• WHAT YOU ARE ASKED TO DO
Read the listing below and copy out each line where the word "news" occurs.

• SUPPLIED RECORDS

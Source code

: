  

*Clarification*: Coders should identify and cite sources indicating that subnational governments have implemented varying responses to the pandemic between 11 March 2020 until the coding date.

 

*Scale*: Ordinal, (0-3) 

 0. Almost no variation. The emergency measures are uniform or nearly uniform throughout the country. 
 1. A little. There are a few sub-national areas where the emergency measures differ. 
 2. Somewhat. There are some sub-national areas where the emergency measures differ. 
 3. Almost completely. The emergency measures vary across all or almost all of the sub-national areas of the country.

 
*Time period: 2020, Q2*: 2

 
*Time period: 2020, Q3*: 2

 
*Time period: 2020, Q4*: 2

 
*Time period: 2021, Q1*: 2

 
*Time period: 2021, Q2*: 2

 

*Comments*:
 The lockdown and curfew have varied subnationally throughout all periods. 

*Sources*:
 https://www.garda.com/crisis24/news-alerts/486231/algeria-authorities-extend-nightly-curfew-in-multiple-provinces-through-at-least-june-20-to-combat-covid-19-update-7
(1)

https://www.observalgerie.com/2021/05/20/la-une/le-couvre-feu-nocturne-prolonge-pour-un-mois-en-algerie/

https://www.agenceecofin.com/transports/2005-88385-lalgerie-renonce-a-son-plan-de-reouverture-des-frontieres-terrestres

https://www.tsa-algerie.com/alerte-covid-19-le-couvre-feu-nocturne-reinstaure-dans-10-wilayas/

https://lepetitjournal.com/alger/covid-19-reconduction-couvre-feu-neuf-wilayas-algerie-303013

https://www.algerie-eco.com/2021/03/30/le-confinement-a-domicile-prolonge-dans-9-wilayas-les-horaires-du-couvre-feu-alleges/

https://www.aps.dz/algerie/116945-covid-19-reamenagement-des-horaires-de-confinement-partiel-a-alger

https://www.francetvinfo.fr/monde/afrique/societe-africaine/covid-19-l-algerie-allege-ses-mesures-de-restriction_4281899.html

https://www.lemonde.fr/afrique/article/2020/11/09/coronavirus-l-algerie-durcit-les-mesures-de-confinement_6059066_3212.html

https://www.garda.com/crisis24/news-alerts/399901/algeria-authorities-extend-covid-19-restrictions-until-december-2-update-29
--
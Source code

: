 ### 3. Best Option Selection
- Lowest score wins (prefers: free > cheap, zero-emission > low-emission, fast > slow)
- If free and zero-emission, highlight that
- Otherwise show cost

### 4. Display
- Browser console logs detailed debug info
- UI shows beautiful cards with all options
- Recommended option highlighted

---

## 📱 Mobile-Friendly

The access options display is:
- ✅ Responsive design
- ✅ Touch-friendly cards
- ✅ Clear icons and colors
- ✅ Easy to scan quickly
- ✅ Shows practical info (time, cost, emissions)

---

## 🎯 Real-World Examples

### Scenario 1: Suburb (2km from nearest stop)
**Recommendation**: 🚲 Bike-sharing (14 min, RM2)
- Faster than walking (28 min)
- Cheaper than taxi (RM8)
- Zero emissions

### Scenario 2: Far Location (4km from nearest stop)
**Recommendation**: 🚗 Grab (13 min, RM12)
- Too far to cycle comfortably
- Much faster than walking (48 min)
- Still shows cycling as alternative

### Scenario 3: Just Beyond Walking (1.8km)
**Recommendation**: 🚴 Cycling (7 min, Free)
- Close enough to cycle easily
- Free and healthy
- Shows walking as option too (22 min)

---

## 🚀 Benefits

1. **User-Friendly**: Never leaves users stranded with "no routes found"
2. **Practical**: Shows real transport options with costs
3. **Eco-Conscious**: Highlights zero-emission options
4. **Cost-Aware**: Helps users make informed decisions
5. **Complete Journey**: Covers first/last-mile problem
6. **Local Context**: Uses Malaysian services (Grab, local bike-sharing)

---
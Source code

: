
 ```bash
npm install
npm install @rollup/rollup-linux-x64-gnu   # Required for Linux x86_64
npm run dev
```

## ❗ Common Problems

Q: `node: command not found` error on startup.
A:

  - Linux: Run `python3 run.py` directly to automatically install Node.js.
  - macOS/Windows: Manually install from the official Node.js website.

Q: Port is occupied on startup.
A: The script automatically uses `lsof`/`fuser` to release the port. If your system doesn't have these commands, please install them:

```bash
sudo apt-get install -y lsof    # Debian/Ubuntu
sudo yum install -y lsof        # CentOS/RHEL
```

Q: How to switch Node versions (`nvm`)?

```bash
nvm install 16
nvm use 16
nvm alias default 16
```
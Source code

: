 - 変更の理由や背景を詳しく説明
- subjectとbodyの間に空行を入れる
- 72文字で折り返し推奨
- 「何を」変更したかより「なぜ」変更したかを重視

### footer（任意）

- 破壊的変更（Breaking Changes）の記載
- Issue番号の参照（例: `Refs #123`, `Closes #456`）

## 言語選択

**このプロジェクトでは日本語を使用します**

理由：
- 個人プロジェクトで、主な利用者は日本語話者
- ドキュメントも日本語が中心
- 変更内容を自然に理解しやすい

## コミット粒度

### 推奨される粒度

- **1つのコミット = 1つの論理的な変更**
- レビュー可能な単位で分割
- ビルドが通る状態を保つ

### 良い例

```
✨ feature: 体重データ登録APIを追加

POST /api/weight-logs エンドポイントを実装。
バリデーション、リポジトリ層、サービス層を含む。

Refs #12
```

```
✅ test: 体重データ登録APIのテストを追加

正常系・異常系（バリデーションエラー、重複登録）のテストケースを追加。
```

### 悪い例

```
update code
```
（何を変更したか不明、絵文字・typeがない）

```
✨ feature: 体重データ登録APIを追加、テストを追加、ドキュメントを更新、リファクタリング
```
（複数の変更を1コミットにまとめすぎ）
---
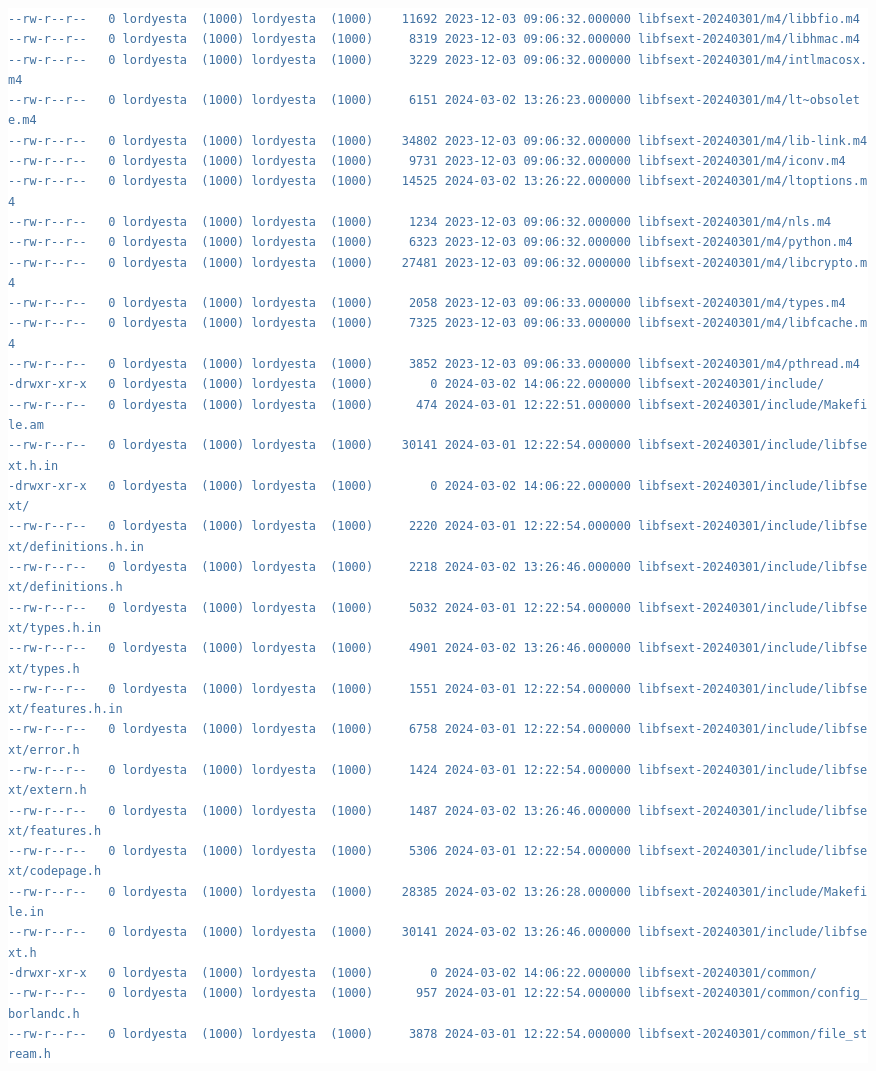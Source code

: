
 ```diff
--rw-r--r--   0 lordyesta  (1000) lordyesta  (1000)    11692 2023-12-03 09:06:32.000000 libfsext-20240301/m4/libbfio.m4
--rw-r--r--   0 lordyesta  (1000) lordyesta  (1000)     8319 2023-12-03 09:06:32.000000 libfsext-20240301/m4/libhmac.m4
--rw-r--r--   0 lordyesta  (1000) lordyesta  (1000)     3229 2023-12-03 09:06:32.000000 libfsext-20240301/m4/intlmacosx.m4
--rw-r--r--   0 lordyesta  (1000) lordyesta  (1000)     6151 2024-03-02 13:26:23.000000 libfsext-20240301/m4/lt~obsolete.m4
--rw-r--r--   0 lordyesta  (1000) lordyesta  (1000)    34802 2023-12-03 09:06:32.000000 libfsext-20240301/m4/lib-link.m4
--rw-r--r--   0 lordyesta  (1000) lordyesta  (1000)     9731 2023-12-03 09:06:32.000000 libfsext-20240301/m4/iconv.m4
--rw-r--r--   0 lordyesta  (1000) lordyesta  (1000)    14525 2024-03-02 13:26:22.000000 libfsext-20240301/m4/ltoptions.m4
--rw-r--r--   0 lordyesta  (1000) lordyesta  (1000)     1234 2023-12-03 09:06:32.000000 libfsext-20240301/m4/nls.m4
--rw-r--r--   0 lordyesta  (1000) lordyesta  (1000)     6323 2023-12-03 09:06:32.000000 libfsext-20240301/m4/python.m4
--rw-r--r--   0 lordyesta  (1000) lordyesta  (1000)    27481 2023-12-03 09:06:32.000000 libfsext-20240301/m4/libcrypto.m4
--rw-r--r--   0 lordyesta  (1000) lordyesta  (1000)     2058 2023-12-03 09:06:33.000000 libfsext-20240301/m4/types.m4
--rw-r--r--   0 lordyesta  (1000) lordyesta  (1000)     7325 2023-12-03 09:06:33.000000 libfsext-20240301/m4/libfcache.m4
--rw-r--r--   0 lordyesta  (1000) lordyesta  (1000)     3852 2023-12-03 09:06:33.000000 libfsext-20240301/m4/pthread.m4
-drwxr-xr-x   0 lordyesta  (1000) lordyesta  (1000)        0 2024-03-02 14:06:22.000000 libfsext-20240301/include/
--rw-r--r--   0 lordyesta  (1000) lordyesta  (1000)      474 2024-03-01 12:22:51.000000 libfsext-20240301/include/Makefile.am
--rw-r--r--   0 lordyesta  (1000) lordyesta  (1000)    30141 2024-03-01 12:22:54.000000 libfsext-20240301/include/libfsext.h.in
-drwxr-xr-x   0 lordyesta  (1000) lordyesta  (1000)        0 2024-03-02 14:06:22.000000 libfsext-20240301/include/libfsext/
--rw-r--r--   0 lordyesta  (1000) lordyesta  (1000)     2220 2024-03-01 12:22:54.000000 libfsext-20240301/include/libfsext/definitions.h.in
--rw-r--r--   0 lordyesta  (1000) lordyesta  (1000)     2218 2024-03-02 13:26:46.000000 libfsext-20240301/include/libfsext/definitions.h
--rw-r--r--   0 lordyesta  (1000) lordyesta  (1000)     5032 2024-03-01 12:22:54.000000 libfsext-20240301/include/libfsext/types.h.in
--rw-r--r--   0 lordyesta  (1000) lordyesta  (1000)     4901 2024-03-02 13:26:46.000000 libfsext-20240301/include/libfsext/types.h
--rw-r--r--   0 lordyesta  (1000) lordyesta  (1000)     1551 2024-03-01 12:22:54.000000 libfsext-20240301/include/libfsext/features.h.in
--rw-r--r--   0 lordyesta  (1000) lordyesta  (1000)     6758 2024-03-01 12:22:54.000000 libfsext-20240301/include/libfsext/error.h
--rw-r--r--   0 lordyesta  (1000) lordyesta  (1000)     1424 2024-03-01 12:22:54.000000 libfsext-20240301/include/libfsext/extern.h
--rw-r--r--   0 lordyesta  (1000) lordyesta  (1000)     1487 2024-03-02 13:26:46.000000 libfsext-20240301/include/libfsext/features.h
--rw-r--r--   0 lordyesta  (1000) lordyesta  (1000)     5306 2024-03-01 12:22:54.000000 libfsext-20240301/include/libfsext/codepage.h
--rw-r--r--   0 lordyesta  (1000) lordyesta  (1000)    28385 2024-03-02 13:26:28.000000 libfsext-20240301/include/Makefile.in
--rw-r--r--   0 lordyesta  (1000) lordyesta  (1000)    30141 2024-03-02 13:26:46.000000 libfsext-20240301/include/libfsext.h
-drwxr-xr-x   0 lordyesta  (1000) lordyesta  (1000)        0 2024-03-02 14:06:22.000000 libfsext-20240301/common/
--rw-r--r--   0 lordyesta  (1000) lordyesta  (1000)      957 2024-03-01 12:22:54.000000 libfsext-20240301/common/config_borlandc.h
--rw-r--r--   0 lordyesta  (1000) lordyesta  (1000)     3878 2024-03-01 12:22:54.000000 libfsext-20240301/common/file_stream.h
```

• RESPONSE TO THE EXERCISE
 https://www.garda.com/crisis24/news-alerts/486231/algeria-authorities-extend-nightly-curfew-in-multiple-provinces-through-at-least-june-20-to-combat-covid-19-update-7
https://www.garda.com/crisis24/news-alerts/399901/algeria-authorities-extend-covid-19-restrictions-until-december-2-update-29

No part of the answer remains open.